If more people like Senese followed the Okinawan ways, they could slow down their aging process as well, says Thomas Perls, author of "Living to 100: Lessons in Living to your Maximum Potential at Any Age" (Basic Books, $14). As principal investigator of the New England Centenarian Study, Perls has been studying centenarians in the United States. He says, "What Okinawans are doing is maximally taking advantage of their average set of genes and they're living many more years in very good health. In this country ... half the [people are] overweight, way too many people still smoke and only 15 percent of people over the age of 65 regularly exercise." All those factors put Americans at risk for cardiovascular disease, diabetes, stroke and cancer. "If we just made a major dent in those basic health related behaviors, I say we could add at least 10 years to our life expectancy."

Tips for Getting With the Program

IN "THE OKINAWA PROGRAM: How the World's Longest-Lived People Achieve Everlasting Health - And How You Can Too" (Clarkson Potter, $24.95), Dr. Bradley Willcox and his co-authors outline a four-week program that can put you on the way to a longer, healthier life by following elements of the Asian lifestyle. The researchers offer guidance on incorporating positive dietary changes with weekly menus and recipes, review exercise habits and make daily recommendations, provide advice on overcoming obstacles, help you develop optimistic attitudes and offer ways to become more spiritual.

In a nutshell, here's Willcox's advice:

Strive to eat a low-calorie, plant-based diet that includes at least five servings of fruits and vegetables, lots of legumes, soy and whole grain products. Eat fish at least three times a week and limit your intake of dairy and meat.

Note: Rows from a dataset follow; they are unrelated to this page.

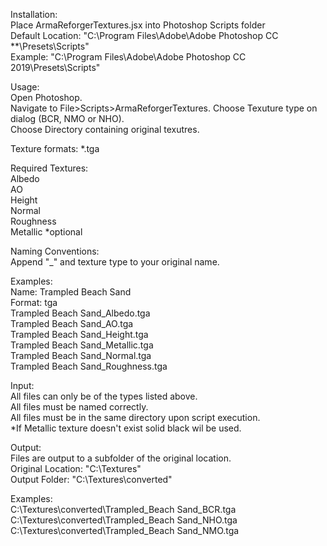Installation:  
Place ArmaReforgerTextures.jsx into Photoshop Scripts folder  
Default Location: "C:\Program Files\Adobe\Adobe Photoshop CC **\Presets\Scripts"  
Example: "C:\Program Files\Adobe\Adobe Photoshop CC 2019\Presets\Scripts"  

Usage:  
Open Photoshop.  
Navigate to File>Scripts>ArmaReforgerTextures.
Choose Texuture type on dialog (BCR, NMO or NHO).  
Choose Directory containing original texutres.  


Texture formats: 
*.tga

Required Textures:  
Albedo  
AO  
Height  
Normal  
Roughness  
Metallic *optional  


Naming Conventions:  
Append "_" and texture type to your original name.

Examples:  
  Name: Trampled Beach Sand  
  Format: tga  
  Trampled Beach Sand_Albedo.tga  
  Trampled Beach Sand_AO.tga  
  Trampled Beach Sand_Height.tga  
  Trampled Beach Sand_Metallic.tga  
  Trampled Beach Sand_Normal.tga  
  Trampled Beach Sand_Roughness.tga  
    
Input:  
  All files can only be of the types listed above.  
  All files must be named correctly.  
  All files must be in the same directory upon script execution.  
	*If Metallic texture doesn't exist solid black wil be used.  
  

Output:  
 Files are output to a subfolder of the original location.  
 Original Location: "C:\Textures\"  
 Output Folder: "C:\Textures\converted"
 
Examples:  
 C:\Textures\converted\Trampled_Beach Sand_BCR.tga  
 C:\Textures\converted\Trampled_Beach Sand_NHO.tga  
 C:\Textures\converted\Trampled_Beach Sand_NMO.tga  
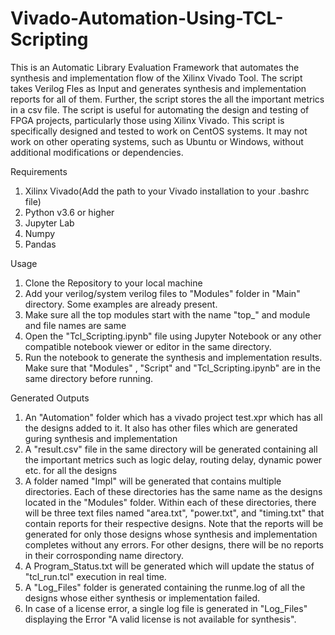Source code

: # Vivado-Automation-Using-TCL-Scripting

This is an Automatic Library Evaluation Framework that automates the synthesis and implementation flow of the Xilinx Vivado Tool. The script takes Verilog Fles as Input and generates synthesis and implementation reports for all of them. Further, the script stores the all the important metrics in a csv file. The script is useful for automating the design and testing of FPGA projects, particularly those using Xilinx Vivado. This script is specifically designed and tested to work on CentOS systems. It may not work on other operating systems, such as Ubuntu or Windows, without additional modifications or dependencies.

Requirements
1) Xilinx Vivado(Add the path to your Vivado installation to your .bashrc file)
2) Python v3.6 or higher
3) Jupyter Lab
4) Numpy
5) Pandas

Usage
1) Clone the Repository to your local machine
3) Add your verilog/system verilog files to "Modules" folder in "Main" directory. Some examples are already present.
4) Make sure all the top modules start with the name "top_" and module and file names are same
5) Open the "Tcl_Scripting.ipynb" file using Jupyter Notebook or any other compatible notebook viewer or editor in the same directory.
6) Run the notebook to generate the synthesis and implementation results. Make sure that "Modules" , "Script" and "Tcl_Scripting.ipynb" are in the same directory before running.

Generated Outputs
1) An "Automation" folder which has a vivado project test.xpr which has all the designs added to it. It also has other files which are generated guring synthesis and implementation
2) A "result.csv" file in the same directory will be generated containing all the important metrics such as logic delay, routing delay, dynamic power etc. for all the designs
3) A folder named "Impl" will be generated that contains multiple directories. Each of these directories has the same name as the designs located in the "Modules" folder. Within each of these directories, there will be three text files named "area.txt", "power.txt", and "timing.txt" that contain reports for their respective designs. Note that the reports will be generated for only those designs whose synthesis and implementation completes without any errors. For other designs, there will be no reports in their corrosponding name directory.
4) A Program_Status.txt will be generated which will update the status of "tcl_run.tcl" execution in real time.
5) A "Log_Files" folder is generated containing the runme.log of all the designs whose either synthesis or implementation failed.
6) In case of a license error, a single log file is generated in "Log_Files" displaying the Error "A valid license is not available for synthesis". 

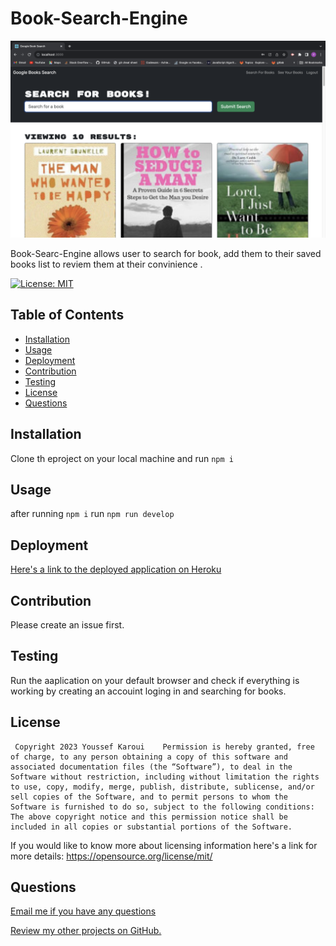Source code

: # Book-Search-Engine
 
 
 ![alt text](/assets/images/README.screenshot.png)

  Book-Searc-Engine allows user to search for book, add them to their saved books list to reviem them at their convinience . 
 
  [![License: MIT](https://img.shields.io/badge/License-MIT-yellow.svg)](https://opensource.org/licenses/MIT)

  ## Table of Contents

  - [Installation](#installation)
  - [Usage](#usage)
  - [Deployment](#deployment)
  - [Contribution](#contribution)
  - [Testing](#testing)
  - [License](#license)
  - [Questions](#questions)


  <a name="installation"></a>
  ## Installation

  Clone th eproject on your local machine and run `npm i`

  <a name= "usage"></a>

  ## Usage

  after running `npm i` run `npm run develop`
  <a name="contribution"></a>

  <a name="deployment"></a>

  ## Deployment

   [Here's a link to the deployed application on Heroku]()

  ## Contribution 

  Please create an issue first. 

  <a name="testing"></a>

  ## Testing 

  Run the aaplication on your default browser and check if everything is working by creating an accouint loging in and searching for books. 

  <a name="license"></a>

  ## License 

     Copyright 2023 Youssef Karoui    Permission is hereby granted, free of charge, to any person obtaining a copy of this software and associated documentation files (the “Software”), to deal in the Software without restriction, including without limitation the rights to use, copy, modify, merge, publish, distribute, sublicense, and/or sell copies of the Software, and to permit persons to whom the Software is furnished to do so, subject to the following conditions: The above copyright notice and this permission notice shall be included in all copies or substantial portions of the Software.

  If you would like to know more about licensing information here's a link for more details: https://opensource.org/license/mit/

  <a name="questions"></a>

  ## Questions 

  [Email me if you have any questions](mailto:youssefkaroui6@gmail.com)

[Review my other projects on GitHub.](https://www.github.com/youssefkaroui)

Exercise regularly. Do strength training twice a week and cardiovascular activity three times a week, and don't forget to stretch. Pick activities you enjoy.

Work on dealing with stress. Use meditation and other breathing exercises to help you restructure how you perceive stress so you can change the way you respond.

Develop your spiritual side. Whether it's meditating or finding solace in a group, find something that works for you.